We report here on the first study of the interfacial reactions of nanoscale Ni metal dots on single-crystal Si1−xCx(1 0 0) substrates at various heat treatments. The formation of high-resistivity NiSi2 phase was found to be more favorable for the miniature size Ni nanodots. The incorporation of C to Si substrates exhibited significant beneficial effects on improving the thermal stability of low-resistivity NiSi nanocontacts. The process window of low-resistivity NiSi in the Ni nanodots/Si1−xCx(1 0 0) sample was greatly extended by 200–250 °C as compared to that in the Ni nanodots/Si(1 0 0) sample.
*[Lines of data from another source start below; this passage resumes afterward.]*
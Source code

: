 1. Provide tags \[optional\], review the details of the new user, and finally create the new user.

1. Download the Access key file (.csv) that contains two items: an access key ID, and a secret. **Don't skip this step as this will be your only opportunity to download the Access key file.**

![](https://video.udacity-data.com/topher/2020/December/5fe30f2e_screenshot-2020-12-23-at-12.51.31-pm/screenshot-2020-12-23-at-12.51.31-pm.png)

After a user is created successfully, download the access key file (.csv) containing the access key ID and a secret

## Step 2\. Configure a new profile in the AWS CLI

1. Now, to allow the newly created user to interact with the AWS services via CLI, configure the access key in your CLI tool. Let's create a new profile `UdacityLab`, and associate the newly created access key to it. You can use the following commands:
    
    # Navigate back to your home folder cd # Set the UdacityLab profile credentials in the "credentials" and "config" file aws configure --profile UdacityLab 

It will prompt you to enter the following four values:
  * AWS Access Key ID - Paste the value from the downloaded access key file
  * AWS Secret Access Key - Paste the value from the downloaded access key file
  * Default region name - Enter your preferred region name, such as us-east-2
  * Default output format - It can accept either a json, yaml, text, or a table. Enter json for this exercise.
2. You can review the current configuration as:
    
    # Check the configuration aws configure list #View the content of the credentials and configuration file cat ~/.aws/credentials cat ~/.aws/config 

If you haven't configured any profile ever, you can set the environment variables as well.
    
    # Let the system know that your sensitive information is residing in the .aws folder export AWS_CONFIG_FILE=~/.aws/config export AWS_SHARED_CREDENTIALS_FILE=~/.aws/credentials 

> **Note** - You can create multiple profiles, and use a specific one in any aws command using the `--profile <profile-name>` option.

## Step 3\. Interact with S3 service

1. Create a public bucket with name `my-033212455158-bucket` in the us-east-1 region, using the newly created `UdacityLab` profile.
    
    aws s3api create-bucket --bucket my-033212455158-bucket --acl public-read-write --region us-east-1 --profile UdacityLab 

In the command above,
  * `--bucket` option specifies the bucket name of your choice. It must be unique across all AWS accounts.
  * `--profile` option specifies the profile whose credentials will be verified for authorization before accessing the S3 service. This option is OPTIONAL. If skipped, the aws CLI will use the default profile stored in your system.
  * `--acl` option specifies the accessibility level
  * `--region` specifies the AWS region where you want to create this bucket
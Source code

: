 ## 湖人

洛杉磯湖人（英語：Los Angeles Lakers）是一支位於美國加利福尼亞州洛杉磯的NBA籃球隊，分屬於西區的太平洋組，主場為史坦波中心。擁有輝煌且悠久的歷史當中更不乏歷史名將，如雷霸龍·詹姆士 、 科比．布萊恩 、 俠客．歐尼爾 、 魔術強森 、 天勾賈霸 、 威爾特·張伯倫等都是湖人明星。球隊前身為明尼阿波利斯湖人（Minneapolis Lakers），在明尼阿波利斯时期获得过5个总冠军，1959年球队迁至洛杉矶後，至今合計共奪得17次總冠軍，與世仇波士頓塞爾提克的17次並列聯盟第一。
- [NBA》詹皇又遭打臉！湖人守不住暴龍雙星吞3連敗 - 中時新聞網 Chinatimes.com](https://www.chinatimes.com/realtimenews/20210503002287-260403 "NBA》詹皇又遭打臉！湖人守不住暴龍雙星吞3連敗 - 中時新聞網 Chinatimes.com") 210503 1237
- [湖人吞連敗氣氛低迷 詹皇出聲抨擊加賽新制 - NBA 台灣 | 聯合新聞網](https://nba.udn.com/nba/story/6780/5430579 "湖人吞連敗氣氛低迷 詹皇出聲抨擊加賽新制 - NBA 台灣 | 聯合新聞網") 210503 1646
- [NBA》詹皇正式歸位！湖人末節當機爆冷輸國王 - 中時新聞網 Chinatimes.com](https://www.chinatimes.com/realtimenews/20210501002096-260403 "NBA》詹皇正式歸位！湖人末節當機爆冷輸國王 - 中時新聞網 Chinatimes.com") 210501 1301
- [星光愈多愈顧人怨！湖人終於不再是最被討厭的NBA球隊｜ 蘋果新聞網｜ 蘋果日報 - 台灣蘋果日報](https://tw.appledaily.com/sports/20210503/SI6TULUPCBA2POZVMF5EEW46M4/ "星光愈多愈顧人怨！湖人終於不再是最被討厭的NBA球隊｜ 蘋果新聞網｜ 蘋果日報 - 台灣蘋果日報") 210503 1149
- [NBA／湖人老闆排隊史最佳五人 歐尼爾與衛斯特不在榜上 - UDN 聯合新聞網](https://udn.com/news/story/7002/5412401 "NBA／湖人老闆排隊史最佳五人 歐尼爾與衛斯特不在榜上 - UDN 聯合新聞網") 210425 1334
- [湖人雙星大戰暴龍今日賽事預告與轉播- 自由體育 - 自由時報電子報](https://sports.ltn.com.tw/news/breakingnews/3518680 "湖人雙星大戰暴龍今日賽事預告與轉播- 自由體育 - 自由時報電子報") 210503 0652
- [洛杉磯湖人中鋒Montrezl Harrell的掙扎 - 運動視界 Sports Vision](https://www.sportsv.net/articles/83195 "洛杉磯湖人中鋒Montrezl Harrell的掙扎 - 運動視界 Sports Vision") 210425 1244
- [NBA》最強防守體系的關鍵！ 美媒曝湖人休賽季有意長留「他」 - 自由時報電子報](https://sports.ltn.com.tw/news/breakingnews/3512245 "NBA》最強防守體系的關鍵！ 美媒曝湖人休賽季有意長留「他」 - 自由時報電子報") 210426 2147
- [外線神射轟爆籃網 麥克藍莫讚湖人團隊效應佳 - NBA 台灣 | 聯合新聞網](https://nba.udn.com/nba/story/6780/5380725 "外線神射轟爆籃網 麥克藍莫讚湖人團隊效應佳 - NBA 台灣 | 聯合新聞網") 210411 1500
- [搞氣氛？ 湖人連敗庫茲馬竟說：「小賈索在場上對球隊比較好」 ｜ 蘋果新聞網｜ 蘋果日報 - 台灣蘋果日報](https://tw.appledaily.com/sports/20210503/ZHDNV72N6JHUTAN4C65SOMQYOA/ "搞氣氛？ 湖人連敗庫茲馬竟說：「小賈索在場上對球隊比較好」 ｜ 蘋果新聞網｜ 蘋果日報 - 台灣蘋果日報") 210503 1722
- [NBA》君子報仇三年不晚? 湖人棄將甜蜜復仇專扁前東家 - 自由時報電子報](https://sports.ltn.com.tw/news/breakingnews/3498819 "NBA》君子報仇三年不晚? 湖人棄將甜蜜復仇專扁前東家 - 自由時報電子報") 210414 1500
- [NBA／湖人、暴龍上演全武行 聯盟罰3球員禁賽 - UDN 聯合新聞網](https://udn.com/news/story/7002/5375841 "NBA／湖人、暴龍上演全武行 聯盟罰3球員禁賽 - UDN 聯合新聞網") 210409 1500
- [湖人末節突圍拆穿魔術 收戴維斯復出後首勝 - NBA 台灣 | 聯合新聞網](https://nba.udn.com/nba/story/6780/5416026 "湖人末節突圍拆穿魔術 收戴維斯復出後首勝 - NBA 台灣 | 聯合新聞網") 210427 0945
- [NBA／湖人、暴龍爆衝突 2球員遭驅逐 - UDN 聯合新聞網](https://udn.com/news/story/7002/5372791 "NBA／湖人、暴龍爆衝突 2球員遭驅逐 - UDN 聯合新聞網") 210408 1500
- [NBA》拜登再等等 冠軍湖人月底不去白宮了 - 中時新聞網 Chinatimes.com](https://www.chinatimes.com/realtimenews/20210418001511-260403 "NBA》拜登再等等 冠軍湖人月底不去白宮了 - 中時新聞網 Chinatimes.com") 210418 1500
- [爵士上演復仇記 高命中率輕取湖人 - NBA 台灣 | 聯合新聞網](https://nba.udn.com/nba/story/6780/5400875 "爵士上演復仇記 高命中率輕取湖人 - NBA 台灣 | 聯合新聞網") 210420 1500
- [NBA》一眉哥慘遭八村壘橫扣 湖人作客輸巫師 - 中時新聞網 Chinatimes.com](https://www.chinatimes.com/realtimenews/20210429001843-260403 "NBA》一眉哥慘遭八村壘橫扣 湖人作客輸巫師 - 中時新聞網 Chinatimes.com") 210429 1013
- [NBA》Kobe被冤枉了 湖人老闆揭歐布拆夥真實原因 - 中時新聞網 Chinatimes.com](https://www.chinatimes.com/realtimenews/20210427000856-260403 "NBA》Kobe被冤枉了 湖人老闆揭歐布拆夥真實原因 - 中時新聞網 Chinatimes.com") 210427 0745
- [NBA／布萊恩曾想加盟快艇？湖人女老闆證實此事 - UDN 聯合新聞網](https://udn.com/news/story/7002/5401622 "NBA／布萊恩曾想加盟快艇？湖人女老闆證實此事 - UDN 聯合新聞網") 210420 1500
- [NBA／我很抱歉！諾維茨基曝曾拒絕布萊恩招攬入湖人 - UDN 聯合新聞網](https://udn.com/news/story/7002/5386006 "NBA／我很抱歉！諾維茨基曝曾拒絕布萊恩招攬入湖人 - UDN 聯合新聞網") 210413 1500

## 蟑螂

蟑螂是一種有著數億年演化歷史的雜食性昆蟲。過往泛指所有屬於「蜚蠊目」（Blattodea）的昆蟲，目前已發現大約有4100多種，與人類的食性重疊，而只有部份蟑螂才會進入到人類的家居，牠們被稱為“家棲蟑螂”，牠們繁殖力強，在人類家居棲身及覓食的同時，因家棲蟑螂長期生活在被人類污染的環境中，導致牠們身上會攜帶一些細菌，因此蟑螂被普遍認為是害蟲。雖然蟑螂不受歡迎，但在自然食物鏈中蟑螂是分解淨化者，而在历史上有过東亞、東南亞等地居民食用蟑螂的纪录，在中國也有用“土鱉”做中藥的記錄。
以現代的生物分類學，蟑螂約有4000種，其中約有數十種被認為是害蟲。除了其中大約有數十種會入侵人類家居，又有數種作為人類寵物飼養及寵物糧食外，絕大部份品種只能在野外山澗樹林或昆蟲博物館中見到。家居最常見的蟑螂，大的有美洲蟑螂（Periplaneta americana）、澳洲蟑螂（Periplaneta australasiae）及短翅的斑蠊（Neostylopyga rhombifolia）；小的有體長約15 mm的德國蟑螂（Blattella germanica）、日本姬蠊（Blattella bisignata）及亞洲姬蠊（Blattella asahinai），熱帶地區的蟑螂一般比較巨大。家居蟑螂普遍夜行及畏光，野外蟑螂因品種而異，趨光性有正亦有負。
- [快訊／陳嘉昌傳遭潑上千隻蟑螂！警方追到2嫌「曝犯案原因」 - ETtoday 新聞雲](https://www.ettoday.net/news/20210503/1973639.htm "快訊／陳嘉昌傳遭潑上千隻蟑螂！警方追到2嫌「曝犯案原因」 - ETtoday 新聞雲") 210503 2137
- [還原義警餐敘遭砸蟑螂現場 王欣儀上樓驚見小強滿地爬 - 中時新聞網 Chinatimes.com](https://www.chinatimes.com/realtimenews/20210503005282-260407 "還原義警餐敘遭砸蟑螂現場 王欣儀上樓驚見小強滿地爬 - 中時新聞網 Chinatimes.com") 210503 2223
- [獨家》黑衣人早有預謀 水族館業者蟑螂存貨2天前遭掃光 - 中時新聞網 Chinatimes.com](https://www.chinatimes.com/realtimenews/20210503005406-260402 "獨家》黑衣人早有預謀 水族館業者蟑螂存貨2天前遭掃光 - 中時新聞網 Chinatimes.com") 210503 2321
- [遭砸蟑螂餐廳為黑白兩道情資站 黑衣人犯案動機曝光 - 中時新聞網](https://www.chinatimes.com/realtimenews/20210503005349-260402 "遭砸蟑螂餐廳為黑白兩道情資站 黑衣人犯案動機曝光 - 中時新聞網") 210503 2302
The presence of C atoms is thought to lower the NiSi nanocontact/Si1−xCx interface energy and/or to block the Ni diffusion paths during high temperature annealing. For the Ni nanodots/Si1−xCx(1 0 0) sample annealed at 900 °C, highly curled and tangled amorphous SiOx nanowires with diameters of 8–20 nm were found to form. The growth process of these amorphous SiOx nanowires could be explained by the solid–liquid–solid (SLS) mechanism.